After U.S. teens stopped lining up to buy its signature cologne and $40 tank tops, Abercrombie looked overseas for help.
But today Abercrombie forecasted that it would lose money in the first quarter, in part because sales are down internationally.
That means that Abercrombie’s biggest initiative of the past five years is failing.
“Sales were down a whopping 14 per cent internationally, suggesting that assortments aren’t tailored enough or the store experience is uninviting,” Brian Sozzi, chief equities analyst at NBG productions, told us.
Consumers in Europe and Asia are often seen waiting in line to buy Abercrombie clothes at its New York flagship. While American teens got fed up with wearing logos a long time ago, they’re hotter than ever in Europe.
Abercrombie has already done major backpedaling in its international expansion, according to a note from Sterne Agee analysts Margaret Whitfield and Tom Nikic.
Following consistently bad sales numbers (international is down 26 per cent from last year), Abercrombie slowed growth rate overseas and “postponed” the much-publicized openings of flagship stores.

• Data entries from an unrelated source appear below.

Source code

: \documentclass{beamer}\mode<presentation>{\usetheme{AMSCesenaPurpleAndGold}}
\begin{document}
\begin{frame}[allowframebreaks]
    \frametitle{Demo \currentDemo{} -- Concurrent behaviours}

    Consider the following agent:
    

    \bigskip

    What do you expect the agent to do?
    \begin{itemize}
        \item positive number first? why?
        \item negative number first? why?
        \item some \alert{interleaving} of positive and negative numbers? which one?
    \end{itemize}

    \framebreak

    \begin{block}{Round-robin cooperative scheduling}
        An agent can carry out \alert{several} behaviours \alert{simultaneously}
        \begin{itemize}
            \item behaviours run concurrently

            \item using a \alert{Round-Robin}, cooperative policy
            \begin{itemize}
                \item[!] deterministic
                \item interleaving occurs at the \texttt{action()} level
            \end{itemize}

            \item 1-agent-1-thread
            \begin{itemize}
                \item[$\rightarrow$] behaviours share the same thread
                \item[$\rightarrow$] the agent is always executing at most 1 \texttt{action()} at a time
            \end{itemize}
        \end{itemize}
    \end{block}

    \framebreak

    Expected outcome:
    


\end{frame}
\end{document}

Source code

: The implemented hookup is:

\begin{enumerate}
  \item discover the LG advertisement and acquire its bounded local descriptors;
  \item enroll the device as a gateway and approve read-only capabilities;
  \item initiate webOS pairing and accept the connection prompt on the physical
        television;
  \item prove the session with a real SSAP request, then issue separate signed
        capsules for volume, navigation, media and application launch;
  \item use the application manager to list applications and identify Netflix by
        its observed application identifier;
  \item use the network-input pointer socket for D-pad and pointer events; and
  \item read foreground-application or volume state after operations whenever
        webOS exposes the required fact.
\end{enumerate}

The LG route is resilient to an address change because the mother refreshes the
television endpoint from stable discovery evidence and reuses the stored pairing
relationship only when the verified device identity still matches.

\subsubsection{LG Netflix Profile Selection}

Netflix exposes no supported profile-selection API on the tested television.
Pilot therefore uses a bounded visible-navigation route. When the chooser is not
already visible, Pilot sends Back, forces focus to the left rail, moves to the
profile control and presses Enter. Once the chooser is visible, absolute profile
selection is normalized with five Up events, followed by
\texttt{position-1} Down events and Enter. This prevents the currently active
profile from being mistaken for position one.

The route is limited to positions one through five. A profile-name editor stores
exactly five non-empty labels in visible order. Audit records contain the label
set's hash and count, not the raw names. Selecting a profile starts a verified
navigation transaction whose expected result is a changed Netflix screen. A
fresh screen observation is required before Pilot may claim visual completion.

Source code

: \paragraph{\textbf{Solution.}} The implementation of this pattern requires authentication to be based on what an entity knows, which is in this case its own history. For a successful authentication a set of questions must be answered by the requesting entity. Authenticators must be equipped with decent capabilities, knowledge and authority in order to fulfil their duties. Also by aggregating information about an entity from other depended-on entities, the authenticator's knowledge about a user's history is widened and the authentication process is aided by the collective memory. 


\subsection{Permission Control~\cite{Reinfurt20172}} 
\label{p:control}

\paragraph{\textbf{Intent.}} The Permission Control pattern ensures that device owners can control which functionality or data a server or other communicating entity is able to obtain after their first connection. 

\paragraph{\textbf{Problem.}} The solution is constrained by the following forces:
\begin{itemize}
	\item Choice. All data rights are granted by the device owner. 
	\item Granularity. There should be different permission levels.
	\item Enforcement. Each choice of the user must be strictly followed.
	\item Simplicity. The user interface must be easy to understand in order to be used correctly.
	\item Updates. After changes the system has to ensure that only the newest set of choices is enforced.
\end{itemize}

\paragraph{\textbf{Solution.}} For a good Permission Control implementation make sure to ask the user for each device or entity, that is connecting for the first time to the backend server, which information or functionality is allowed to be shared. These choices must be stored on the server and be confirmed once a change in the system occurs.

This was bad news because international markets were considered Abercrombie’s only hope for growth.
Perhaps Abercrombie could learn a thing or two from Gap. Both retailers once reigned the world of the young and hip, and both looked to expand internationally when things stopped going great in the U.S.
But Gap CEO Glenn Murphy learned the hard way that location doesn’t mean success. With his domestic and international businesses flailing, Murphy decided to bring in top-notch designers to reinvent Gap’s product.
With the right product, sales at the retailer soared, and Gap is now considered a retail success story. Maybe Abercrombie’s clothes and store experience, and not its market presence, led to the current predicament.